Skirtings and Crossbred wool also tracked downward according to AWEX, giving back much of last week’s gains.

Merino Cardings bucked the trend to post modest improvement on limited offerings, however, Melbourne was quoted down 24 cents.

This week is the annual Wool Week conference in Melbourne (hence the Tuesday/Wednesday sale), where all participants come together. No doubt there will be a lot to discuss concerning demand, supply and price. While this week was somewhat sobering after the strong lift last week, in the context of long-term prices these levels are still at the very top.

Concerns regarding supply are coming through from processors, the drought and the sell down last year of virtually all wool held in stores, has led to a forecast of reduced supply in the coming season.

Next week Fremantle returns to the roster, with all centres selling on Wednesday and Thursday. The Sydney sales are designated Australian Superfine Sales. An increased offering of 34,960 bales is rostered, and the following week, a lift again to 37,280 bales.

Lamb bounces back to set another record

After finding some solid resistance at 800¢ earlier in August, it looked like lambs stellar run was finished.  This week the market came back to life, with new highs set in heavy and trade lamb markets.

Figure 1 shows the Eastern States Trade Lamb Indicator (ESTLI) posting a 52¢ rally to hit a new record high of 813¢/kg cwt.  With the ESTLI sitting a massive 219¢, or 36% above the same time last year grower who can supply finished lambs are being very well rewarded.

Trade lambs have broken through 800¢, but heavy lambs are remarkably closing on 900¢.  The eastern Heavy Lamb Indicator is just shy of 300¢ higher than last year, at a crazy 876¢/kg cwt.  It’s no surprise that Wagga set a new record this week, with a pen of lambs selling for $305 per head.

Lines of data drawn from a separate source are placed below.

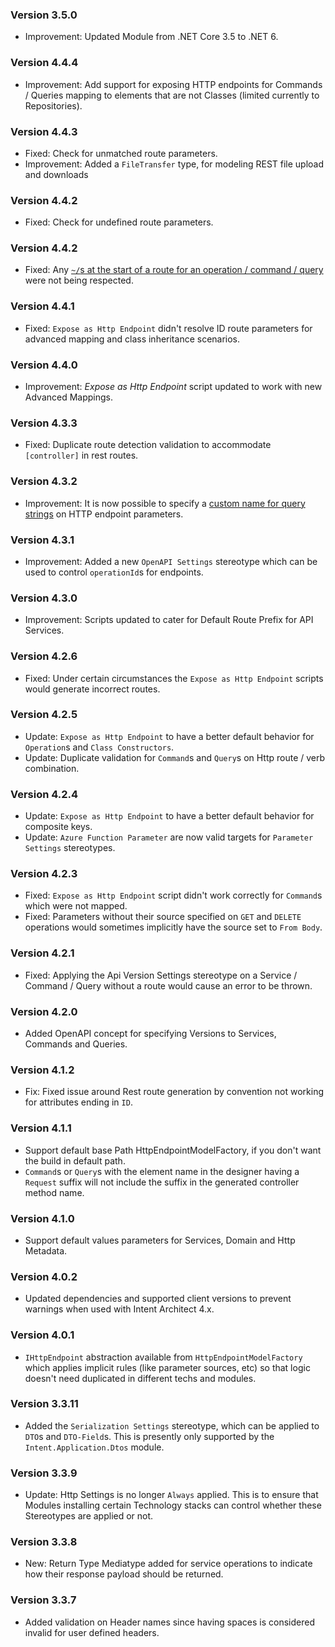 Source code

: ### Version 3.5.0

- Improvement: Updated Module from .NET Core 3.5 to .NET 6.

### Version 4.4.4

- Improvement: Add support for exposing HTTP endpoints for Commands / Queries mapping to elements that are not Classes (limited currently to Repositories).

### Version 4.4.3

- Fixed: Check for unmatched route parameters.
- Improvement: Added a `FileTransfer` type, for modeling REST file upload and downloads

### Version 4.4.2

- Fixed: Check for undefined route parameters.

### Version 4.4.2

- Fixed: Any [`~/`s at the start of a route for an operation / command / query](https://learn.microsoft.com/aspnet/core/mvc/controllers/routing#attribute-routing-for-rest-apis) were not being respected.

### Version 4.4.1

- Fixed: `Expose as Http Endpoint` didn't resolve ID route parameters for advanced mapping and class inheritance scenarios.  

### Version 4.4.0

- Improvement: _Expose as Http Endpoint_ script updated to work with new Advanced Mappings.

### Version 4.3.3

- Fixed: Duplicate route detection validation to accommodate `[controller]` in rest routes.

### Version 4.3.2

- Improvement: It is now possible to specify a [custom name for query strings](https://github.com/IntentArchitect/Intent.Modules/blob/development/Modules/Intent.Modules.Metadata.WebApi/README.md#parameter-settings-query-string-name-property) on HTTP endpoint parameters.

### Version 4.3.1

- Improvement: Added a new `OpenAPI Settings` stereotype which can be used to control `operationId`s for endpoints.

### Version 4.3.0

- Improvement: Scripts updated to cater for Default Route Prefix for API Services.

### Version 4.2.6

- Fixed: Under certain circumstances the `Expose as Http Endpoint` scripts would generate incorrect routes.

### Version 4.2.5

- Update: `Expose as Http Endpoint` to have a better default behavior for `Operation`s and `Class Constructors`.
- Update: Duplicate validation for `Command`s and `Query`s on Http route / verb combination.

### Version 4.2.4

- Update: `Expose as Http Endpoint` to have a better default behavior for composite keys.
- Update: `Azure Function Parameter` are now valid targets for `Parameter Settings` stereotypes.

### Version 4.2.3
- Fixed: `Expose as Http Endpoint` script didn't work correctly for `Command`s which were not mapped.
- Fixed: Parameters without their source specified on `GET` and `DELETE` operations would sometimes implicitly have the source set to `From Body`.

### Version 4.2.1

- Fixed: Applying the Api Version Settings stereotype on a Service / Command / Query without a route would cause an error to be thrown.

### Version 4.2.0

- Added OpenAPI concept for specifying Versions to Services, Commands and Queries.

### Version 4.1.2
- Fix: Fixed issue around Rest route generation by convention not working for attributes ending in `ID`.

### Version 4.1.1

- Support default base Path HttpEndpointModelFactory, if you don't want the build in default path.
- `Command`s or `Query`s with the element name in the designer having a `Request` suffix will not include the suffix in the generated controller method name.

### Version 4.1.0

- Support default values parameters for Services, Domain and Http Metadata.

### Version 4.0.2

- Updated dependencies and supported client versions to prevent warnings when used with Intent Architect 4.x.

### Version 4.0.1

- `IHttpEndpoint` abstraction available from `HttpEndpointModelFactory` which applies implicit rules (like parameter sources, etc) so that logic doesn't need duplicated in different techs and modules.

### Version 3.3.11

- Added the `Serialization Settings` stereotype, which can be applied to `DTO`s and `DTO-Field`s. This is presently only supported by the `Intent.Application.Dtos` module.

### Version 3.3.9

- Update: Http Settings is no longer `Always` applied. This is to ensure that Modules installing certain Technology stacks can control whether these Stereotypes are applied or not. 

### Version 3.3.8

- New: Return Type Mediatype added for service operations to indicate how their response payload should be returned.

### Version 3.3.7

- Added validation on Header names since having spaces is considered invalid for user defined headers.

This week’s price rally was due to further tightening in supply.  Figure 2 show east coast lamb slaughter hitting a two year low for a full week, slipping under 300,000 head.  We can see in figure 2 that lamb slaughter usually starts to ramp up this time of year.  The dry weather is playing havoc with normal seasonal trends.

Despite, or perhaps because of, the better seasonal conditions in the West, the WA Trade Lamb price lost 29¢ to sit 663¢/kg.  Still a great price, but just 150¢ behind east coast values.

Mutton prices continue to languish as heavy supplies of sheep come to the market.  It’s good to see ‘drought’ sheep prices at 430¢/kg cwt.  It’s not that long ago that sheep were making less than $4 per head during drought.

What does it mean/next week?:

The Bureau of Meteorology (BOM) yesterday released their 3 month outlook (figure 3).  Again it’s a bit depressing, but it’s now forecasting dry weather for the southern areas which are currently experiencing normal seasons.

A dry spring in key southern lamb areas would be likely to add to the supply of store lambs, and continue to limit the supply of finished lambs.  If it is indeed dry, hopefully some rain in NSW might offset some of the supply issues.